Dalam ensiklopedia Al-Qur’an kajian kosa kata, penggunaan kata wasath dalam al-Qur’an berkonotasi positif. Karena itu pula, umat Islam diberi sebutan ummatan wasathan yang menyatakan bahwa umat Islam sebagai umat yang selalu berada pada posisi tengah.

Umat Islam harus tampil sebagai umat pilihan yang menjadi syuhada’ dalam arti orang-orang yang menjadi saksi atau disaksikan dan diteladani, juga tampil sebagai panutan serta tolak ukur kebenaran.

Baca Juga  Mana yang Lebih Utama, Shalat Ied di Masjid atau di Lapangan?

Pilihan tidak condong ke kanan atau kiri menurut Hasbie as-Shiddiqy dalam tafsirnya An-Nuur, agar umat Islam menjadi umat yang paling baik, adil, dan seimbang (moderat). Supaya umat Islam tidak menjadi umat yang berlebih-lebihan dalam beragama (esktrem) dan tidak pula menjadi golongan orang yang terlalu kurang dalam menunaikan kewajiban agamanya.

Hal inilah yang terjadi sebagaimana dikatakan Buya Hamka pada umat Yahudi terdahulu yang hanya mementingkan dunia, sedangkan umat Nasrani yang terlalu mementingkan urusan akhirat. Karena itu, umat Islam dipilih oleh Allah Swt sebagai umat yang berdiri di tengah-tengah antara dua umat itu sebagai umat yang memberi contoh dan tauladan.
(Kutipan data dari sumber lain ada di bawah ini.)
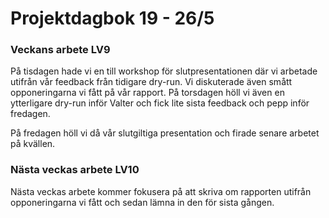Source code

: # Projektdagbok 19 - 26/5

### Veckans arbete LV9
På tisdagen hade vi en till workshop för slutpresentationen där vi
arbetade utifrån vår feedback från tidigare dry-run. Vi diskuterade även
smått opponeringarna vi fått på vår rapport. På torsdagen höll vi även en
ytterligare dry-run inför Valter och fick lite sista feedback och pepp
inför fredagen.

På fredagen höll vi då vår slutgiltiga presentation och firade senare
arbetet på kvällen.

### Nästa veckas arbete LV10
Nästa veckas arbete kommer fokusera på att skriva om rapporten
utifrån opponeringarna vi fått och sedan lämna in den för sista gången.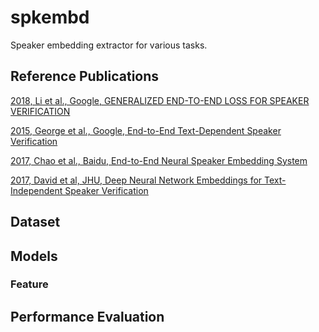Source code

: # spkembd
Speaker embedding extractor for various tasks.


## Reference Publications

[2018, Li et al., Google, GENERALIZED END-TO-END LOSS FOR SPEAKER VERIFICATION](https://arxiv.org/pdf/1710.10467.pdf)

[2015, George et al., Google, End-to-End Text-Dependent Speaker Verification](https://static.googleusercontent.com/media/research.google.com/en//pubs/archive/44681.pdf)

[2017, Chao et al., Baidu, End-to-End Neural Speaker Embedding System](https://arxiv.org/pdf/1705.02304.pdf)

[2017, David et al, JHU, Deep Neural Network Embeddings for Text-Independent Speaker Verification](https://www.isca-speech.org/archive/Interspeech_2017/pdfs/0620.PDF)


## Dataset 


## Models
### Feature

## Performance Evaluation
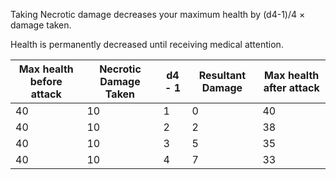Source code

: Taking Necrotic damage decreases your maximum health by (d4-1)/4 $\times$ damage taken.

Health is permanently decreased until receiving medical attention.

| Max health before attack | Necrotic Damage Taken | d4 - 1 | Resultant Damage | Max health after attack |
| --- | --- | --- | --- | --- |
| 40 | 10 | 1 | 0 | 40 |
| 40 | 10 | 2 | 2 | 38 |
| 40 | 10 | 3 | 5 | 35 |
| 40 | 10 | 4 | 7 | 33 |
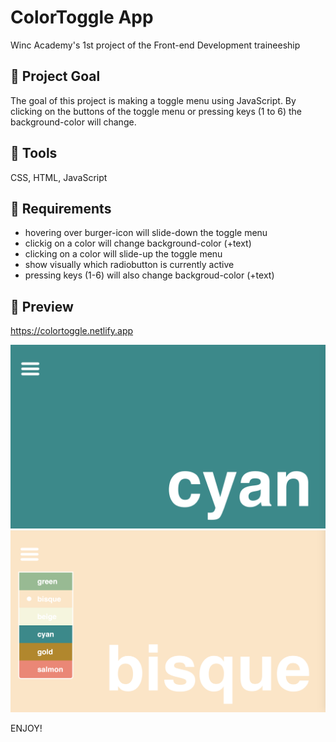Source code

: # ColorToggle App

Winc Academy's 1st project of the Front-end Development traineeship

## 💬 Project Goal

The goal of this project is making a toggle menu using JavaScript. 
By clicking on the buttons of the toggle menu or pressing keys (1 to 6) the background-color will change. 

## 💬 Tools 

CSS, HTML, JavaScript

## 💬 Requirements

* hovering over burger-icon will slide-down the toggle menu
* clickig on a color will change background-color (+text)
* clicking on a color will slide-up the toggle menu
* show visually which radiobutton is currently active
* pressing keys (1-6) will also change backgroud-color (+text)

## 🚀 Preview

https://colortoggle.netlify.app

![alt text](preview1.png)
![alt text](preview2.png)

ENJOY!



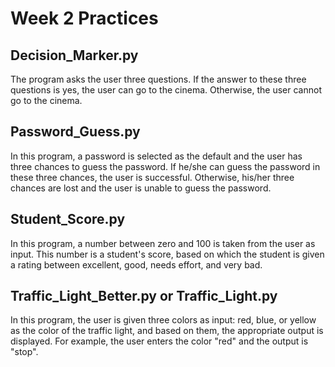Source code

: # Week 2 Practices

## Decision_Marker.py

The program asks the user three questions. If the answer to these three questions is yes, the user can go to the cinema. Otherwise, the user cannot go to the cinema.

## Password_Guess.py

In this program, a password is selected as the default and the user has three chances to guess the password. If he/she can guess the password in these three chances, the user is successful. Otherwise, his/her three chances are lost and the user is unable to guess the password.

## Student_Score.py

In this program, a number between zero and 100 is taken from the user as input. This number is a student's score, based on which the student is given a rating between excellent, good, needs effort, and very bad.

## Traffic_Light_Better.py or Traffic_Light.py

In this program, the user is given three colors as input: red, blue, or yellow as the color of the traffic light, and based on them, the appropriate output is displayed. For example, the user enters the color "red" and the output is "stop".
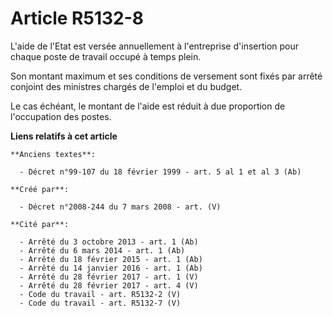# Article R5132-8

L'aide de l'Etat est versée annuellement à l'entreprise d'insertion pour chaque poste de travail occupé à temps plein.

Son montant maximum et ses conditions de versement sont fixés par arrêté conjoint des ministres chargés de l'emploi et du
budget.

Le cas échéant, le montant de l'aide est réduit à due proportion de l'occupation des postes.

**Liens relatifs à cet article**

	**Anciens textes**:

	  - Décret n°99-107 du 18 février 1999 - art. 5 al 1 et al 3 (Ab)

	**Créé par**:

	  - Décret n°2008-244 du 7 mars 2008 - art. (V)

	**Cité par**:

	  - Arrêté du 3 octobre 2013 - art. 1 (Ab)
	  - Arrêté du 6 mars 2014 - art. 1 (Ab)
	  - Arrêté du 18 février 2015 - art. 1 (Ab)
	  - Arrêté du 14 janvier 2016 - art. 1 (Ab)
	  - Arrêté du 28 février 2017 - art. 1 (V)
	  - Arrêté du 28 février 2017 - art. 4 (V)
	  - Code du travail - art. R5132-2 (V)
	  - Code du travail - art. R5132-7 (V)
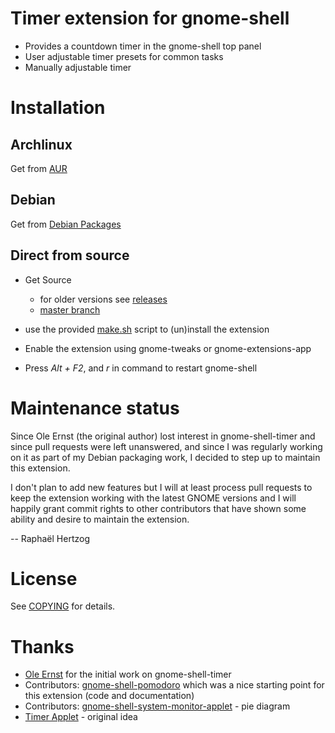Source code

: # Timer extension for gnome-shell
- Provides a countdown timer in the gnome-shell top panel
- User adjustable timer presets for common tasks
- Manually adjustable timer

# Installation
## Archlinux
Get from [AUR](https://aur.archlinux.org/packages.php?ID=52047)

## Debian
Get from [Debian Packages](http://packages.debian.org/sid/gnome-shell-timer)

## Direct from source
- Get Source
    * for older versions see [releases](https://github.com/rhertzog/gnome-shell-timer/releases)
    * [master branch](https://github.com/rhertzog/gnome-shell-timer/zipball/master)

- use the provided [make.sh](https://github.com/rhertzog/gnome-shell-timer/blob/master/make.sh) script to (un)install the extension
- Enable the extension using gnome-tweaks or gnome-extensions-app
- Press *Alt + F2*, and *r* in command to restart gnome-shell

# Maintenance status

Since Ole Ernst (the original author) lost interest in gnome-shell-timer
and since pull requests were left unanswered, and since I was regularly
working on it as part of my Debian packaging work, I decided to step up to
maintain this extension.

I don't plan to add new features but I will at least process pull requests
to keep the extension working with the latest GNOME versions and I will
happily grant commit rights to other contributors that have shown some
ability and desire to maintain the extension.

 -- Raphaël Hertzog

# License
See [COPYING](https://github.com/rhertzog/gnome-shell-timer/blob/master/COPYING) for details.

# Thanks
- [Ole Ernst](https://github.com/olebowle) for the initial work on gnome-shell-timer
- Contributors: [gnome-shell-pomodoro](https://github.com/codito/gnome-shell-pomodoro/contributors) which was a nice starting point for this extension (code and documentation)
- Contributors: [gnome-shell-system-monitor-applet](https://github.com/paradoxxxzero/gnome-shell-system-monitor-applet/contributors) - pie diagram
- [Timer Applet](https://launchpad.net/timer-applet) - original idea
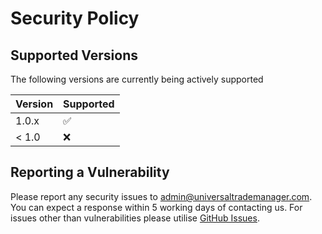 # Security Policy

## Supported Versions
The following versions are currently being actively supported

| Version | Supported          |
| ------- | ------------------ |
| 1.0.x   | :white_check_mark: |
| < 1.0   | :x:                |

## Reporting a Vulnerability
Please report any security issues to [admin@universaltrademanager.com](mailto:admin@universaltrademanager.com). You can expect a response within 5 working days of contacting us.
For issues other than vulnerabilities please utilise [GitHub Issues](https://github.com/josephdaw/universal-trade-manager/issues).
Menjadi Moderat dalam Puasa Ramadhan

Menjadi moderat pada bulan Ramadhan, berati memperhatikan nilai-nilai tengahan dan sikap tidak berlebih-lebihan. Banyak umat Islam yang berpuasa dan beribadah pada bulan ini, tetapi tidak tau esensi dibalik amalan yang mereka kerjakan. Saya meyakini, hampir semua ibadah dan amalan yang kita kerjakan pada bulan ini adalah membentuk kita menjadi muslim yang moderat.

Ketika kita makan sahur, Nabi menganjurkan kepada kita untuk makan sahur sebelum melakukan puasa. Hal ini sebagaimana dikatakan Nabi, bahwa melakukan sahur itu membawa kebaikan dan membedakan puasa kita dengan orang Yahudi dan Nasrani.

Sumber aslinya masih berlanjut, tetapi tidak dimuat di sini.